◆ **Brief**:
The goal is to restate all of the records below word for word.
(Supplied records Opens)
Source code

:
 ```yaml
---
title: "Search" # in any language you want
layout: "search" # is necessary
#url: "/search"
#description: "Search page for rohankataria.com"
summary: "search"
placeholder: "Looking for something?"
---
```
(Supplied records Closes)
◆ **Written answer**:
Source code

:
 ```yaml
---
title: "Search" # in any language you want
layout: "search" # is necessary
#url: "/search"
#description: "Search page for rohankataria.com"
summary: "search"
placeholder: "Looking for something?"
---
```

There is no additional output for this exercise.